Ales mengangguk. "Kau pergilah terlebih dahulu bersama junior, Ayah akan menyusul."

Alicia mengerti namun sebelum dia pergi dia sempat berkata. "Senyuman ayah tidak seperti monster lagi." sambil tertawa riang dia pergi meninggalkan ayahnya.

Kata-kata itu sangat berarti bagi Ales, dia senang mendengarnya sangat senang. Perasaan yang dia rasakan sama seperti pertama kalinya ucapan 'ayah' keluar dari mulut gadis kecil itu. Dia meneteskan air mata. 'Maafkan aku... Maafkan aku..' Mulutnya dia bungkam menggunakan tangan kanannya. Dia menangis dalam hening di ruangannya.

Setelah lima menit, dia melepas kacamatanya mengusap kedua mata hingga pipi. semua tampak semakin sulit baginya, tidak tahu harus berbuat apa untuk masa depan kelompoknya. Masalah akan segera terjadi, dia harus memilih diantara dua pilihan sulit.

Hela nafas panjang keluar dari mulutnya untuk yang kedua kali. Dia memilih untuk meluangkan waktu lebih banyak kepada kelompok dan keluarganya, setidaknya untuk saat ini.

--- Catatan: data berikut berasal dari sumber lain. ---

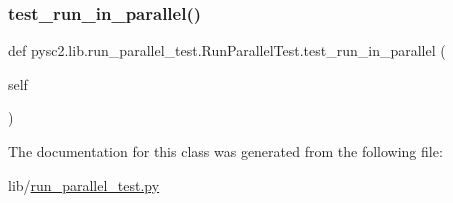 \subsubsection{\texorpdfstring{test\+\_\+run\+\_\+in\+\_\+parallel()}{test\_run\_in\_parallel()}}
{\footnotesize\ttfamily def pysc2.\+lib.\+run\+\_\+parallel\+\_\+test.\+Run\+Parallel\+Test.\+test\+\_\+run\+\_\+in\+\_\+parallel (\begin{DoxyParamCaption}\item[{}]{self }\end{DoxyParamCaption})}



The documentation for this class was generated from the following file\+:\begin{DoxyCompactItemize}
\item 
lib/\mbox{\hyperlink{run__parallel__test_8py}{run\+\_\+parallel\+\_\+test.\+py}}\end{DoxyCompactItemize}
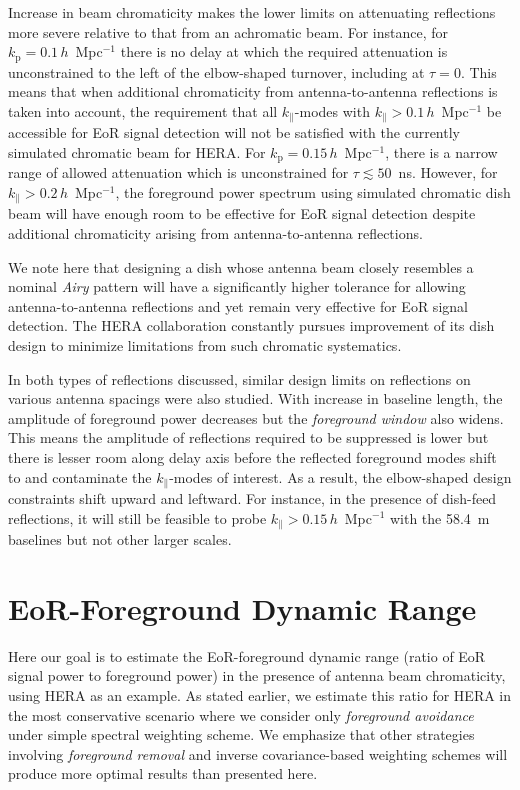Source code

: \documentclass[preprint2,iop,numberedappendix,twocolappendix,appendixfloats]{emulateapj}
\begin{document}
Increase in beam chromaticity makes the lower limits on attenuating reflections more severe relative to that from an achromatic beam. For instance, for $k_\textrm{p}=0.1\,h$~Mpc$^{-1}$ there is no delay at which the required attenuation is unconstrained to the left of the elbow-shaped turnover, including at $\tau=0$. This means that when additional chromaticity from antenna-to-antenna reflections is taken into account, the requirement that all $k_\parallel$-modes with $k_\parallel > 0.1\,h$~Mpc$^{-1}$ be accessible for EoR signal detection will not be satisfied with the currently simulated chromatic beam for HERA. For $k_\textrm{p}=0.15\,h$~Mpc$^{-1}$, there is a narrow range of allowed attenuation which is unconstrained for $\tau \lesssim 50$~ns. However, for $k_\parallel > 0.2\,h$~Mpc$^{-1}$, the foreground power spectrum using simulated chromatic dish beam will have enough room to be effective for EoR signal detection despite additional chromaticity arising from antenna-to-antenna reflections. 

We note here that designing a dish whose antenna beam closely resembles a nominal {\it Airy} pattern will have a significantly higher tolerance for allowing antenna-to-antenna reflections and yet remain very effective for EoR signal detection. The HERA collaboration constantly pursues improvement of its dish design to minimize limitations from such chromatic systematics.

In both types of reflections discussed, similar design limits on reflections on various antenna spacings were also studied. With increase in baseline length, the amplitude of foreground power decreases but the {\it foreground window} also widens. This means the amplitude of reflections required to be suppressed is lower but there is lesser room along delay axis before the reflected foreground modes shift to and contaminate the $k_\parallel$-modes of interest. As a result, the elbow-shaped design constraints shift upward and leftward. For instance, in the presence of dish-feed reflections, it will still be feasible to probe $k_\parallel > 0.15\,h$~Mpc$^{-1}$ with the 58.4~m baselines but not other larger scales.

\section{EoR-Foreground Dynamic Range}\label{sec:eor-sensitivity}

Here our goal is to estimate the EoR-foreground dynamic range (ratio of EoR signal power to foreground power) in the presence of antenna beam chromaticity, using HERA as an example. As stated earlier, we estimate this ratio for HERA in the most conservative scenario where we consider only {\it foreground avoidance} under simple spectral weighting scheme. We emphasize that other strategies involving {\it foreground removal} and inverse covariance-based weighting schemes will produce more optimal results than presented here. 
\end{document}
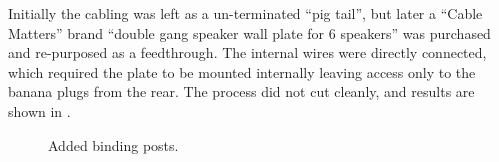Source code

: %
Initially the cabling was left as a un-terminated “pig tail”, but later a “Cable Matters” brand “double gang speaker wall plate for 6 speakers” was purchased and re-purposed as a feedthrough. The internal wires were directly connected, which required the plate to be mounted internally leaving access only to the banana plugs from the rear. The process did not cut cleanly, and results are shown in .\par
%
\begin{figure}[h!]
\centering
{}
\qquad
{}
\caption{Added binding posts.}
\label{fig:sp_binding_posts}
\end{figure}
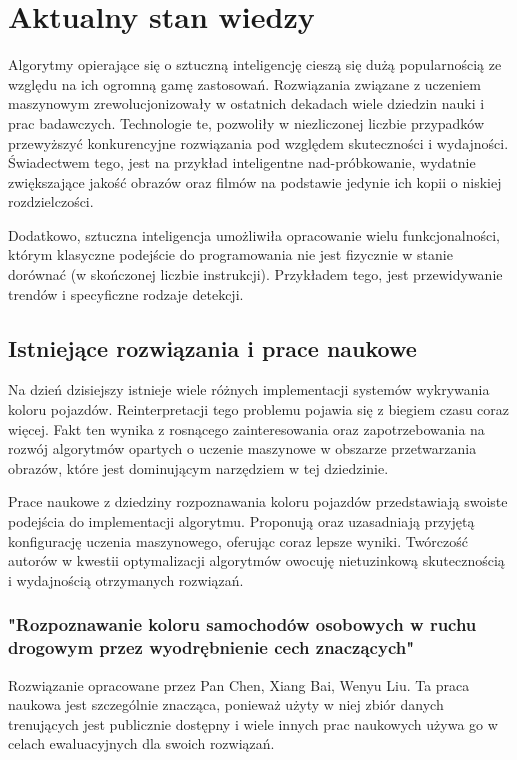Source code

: \section{Aktualny stan wiedzy}

Algorytmy opierające się o sztuczną inteligencję cieszą się dużą popularnością ze względu na ich ogromną gamę zastosowań. Rozwiązania związane z uczeniem maszynowym zrewolucjonizowały w ostatnich dekadach wiele dziedzin nauki i prac badawczych. Technologie te, pozwoliły w niezliczonej liczbie przypadków przewyższyć konkurencyjne rozwiązania pod względem skuteczności i wydajności. 
Świadectwem tego, jest na przykład inteligentne nad-próbkowanie, wydatnie zwiększające jakość obrazów oraz filmów na podstawie jedynie ich kopii o niskiej rozdzielczości. 

Dodatkowo, sztuczna inteligencja umożliwiła opracowanie wielu funkcjonalności, którym klasyczne podejście do programowania nie jest fizycznie w stanie dorównać (w skończonej liczbie instrukcji). Przykładem tego, jest przewidywanie trendów i specyficzne rodzaje detekcji.

\subsection{Istniejące rozwiązania i prace naukowe}

Na dzień dzisiejszy istnieje wiele różnych implementacji systemów wykrywania koloru pojazdów. Reinterpretacji tego problemu pojawia się z biegiem czasu coraz więcej. Fakt ten wynika z rosnącego zainteresowania oraz zapotrzebowania na rozwój algorytmów opartych o uczenie maszynowe w obszarze przetwarzania obrazów, które jest dominującym narzędziem w tej dziedzinie.

Prace naukowe z dziedziny rozpoznawania koloru pojazdów przedstawiają swoiste podejścia do implementacji algorytmu. Proponują oraz uzasadniają przyjętą konfigurację uczenia maszynowego, oferując coraz lepsze wyniki. Twórczość autorów w kwestii optymalizacji algorytmów owocuję nietuzinkową skutecznością i wydajnością otrzymanych rozwiązań.


\subsubsection{"\null{}Rozpoznawanie koloru samochodów osobowych w ruchu drogowym przez wyodrębnienie cech znaczących" \cite{chen_ref}}
Rozwiązanie opracowane przez Pan Chen, Xiang Bai, Wenyu Liu. Ta praca naukowa jest szczególnie znacząca, ponieważ użyty w niej zbiór danych trenujących jest publicznie dostępny i wiele innych prac naukowych używa go w celach ewaluacyjnych dla swoich rozwiązań.

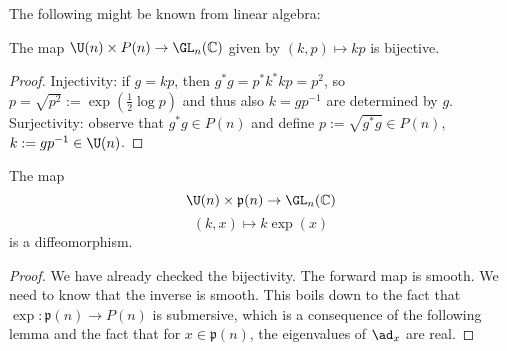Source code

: \documentclass[reqno]{amsart} 
\begin{document}
The following might be known from linear algebra:
\begin{lemma}
  The map $\U(n) \times P(n) \rightarrow \GL_n(\mathbb{C})$ given by $(k,p) \mapsto k p$ is bijective.
\end{lemma}
\begin{proof}
  Injectivity: if $g = k p$, then $g^* g = p^* k^* k p = p^2$, so $p = \sqrt{p^2} := \exp(\tfrac{1}{2} \log p)$ and thus also $k = g p^{-1}$ are determined by $g$.  Surjectivity: observe that $g^* g \in P(n)$ and define $p := \sqrt{g^* g} \in P(n)$, $k := g p^{-1} \in \U(n)$.
\end{proof}
\begin{lemma}\label{lem:polar-decomp}
  The map
  \begin{equation*}
    \U(n) \times \mathfrak{p}(n) \rightarrow \GL_n(\mathbb{C})
  \end{equation*}
  \begin{equation*}
    (k,x) \mapsto k \exp(x)
  \end{equation*}
  is a diffeomorphism.
\end{lemma}
\begin{proof}
  We have already checked the bijectivity.  The forward map is smooth.  We need to know that the inverse is smooth.  This boils down to the fact that $\exp : \mathfrak{p}(n) \rightarrow P(n)$ is submersive, which is a consequence of the following lemma and the fact that for $x \in \mathfrak{p}(n)$, the eigenvalues of $\ad_x$ are real.
\end{proof}
\end{document}
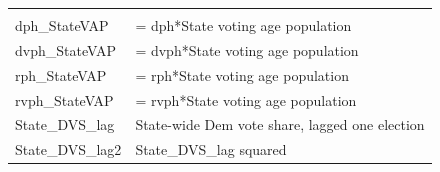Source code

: \documentclass[]{book}
\begin{document}
\begin{longtable}[]{@{}ll@{}}
\begin{minipage}[t]{0.89\columnwidth}
\end{minipage}\tabularnewline
\begin{minipage}[t]{0.05\columnwidth}\raggedright\strut
dph\_StateVAP\strut
\end{minipage} & \begin{minipage}[t]{0.89\columnwidth}\raggedright\strut
= dph*State voting age population\strut
\end{minipage}\tabularnewline
\begin{minipage}[t]{0.05\columnwidth}\raggedright\strut
dvph\_StateVAP\strut
\end{minipage} & \begin{minipage}[t]{0.89\columnwidth}\raggedright\strut
= dvph*State voting age population\strut
\end{minipage}\tabularnewline
\begin{minipage}[t]{0.05\columnwidth}\raggedright\strut
rph\_StateVAP\strut
\end{minipage} & \begin{minipage}[t]{0.89\columnwidth}\raggedright\strut
= rph*State voting age population\strut
\end{minipage}\tabularnewline
\begin{minipage}[t]{0.05\columnwidth}\raggedright\strut
rvph\_StateVAP\strut
\end{minipage} & \begin{minipage}[t]{0.89\columnwidth}\raggedright\strut
= rvph*State voting age population\strut
\end{minipage}\tabularnewline
\begin{minipage}[t]{0.05\columnwidth}\raggedright\strut
State\_DVS\_lag\strut
\end{minipage} & \begin{minipage}[t]{0.89\columnwidth}\raggedright\strut
State-wide Dem vote share, lagged one election\strut
\end{minipage}\tabularnewline
\begin{minipage}[t]{0.05\columnwidth}\raggedright\strut
State\_DVS\_lag2\strut
\end{minipage} & \begin{minipage}[t]{0.89\columnwidth}\raggedright\strut
State\_DVS\_lag squared\strut
\end{minipage}\tabularnewline
\bottomrule
\end{longtable}
\end{document}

Dia memasang kacamatanya lalu menatap buku. Ales kembali menulis kata-kata untuk mengakhiri diari. Selesai menulis dia berdiri dari tempat duduk mengambil jaket yang terbaring di kasur dan menggunakannya. Lalu berjalan pergi keluar dari ruangan untuk menemui orang yang ada diluar sana.

Tulisan terakhir yang ia tulis adalah..

[Dan sekarang bagaimana aku harus mengatasinya.. Pikiranku tidak cukup rasional, semua hancur aku hanya berhasil mengatasi sepuluh persen dari yang dia lakukan.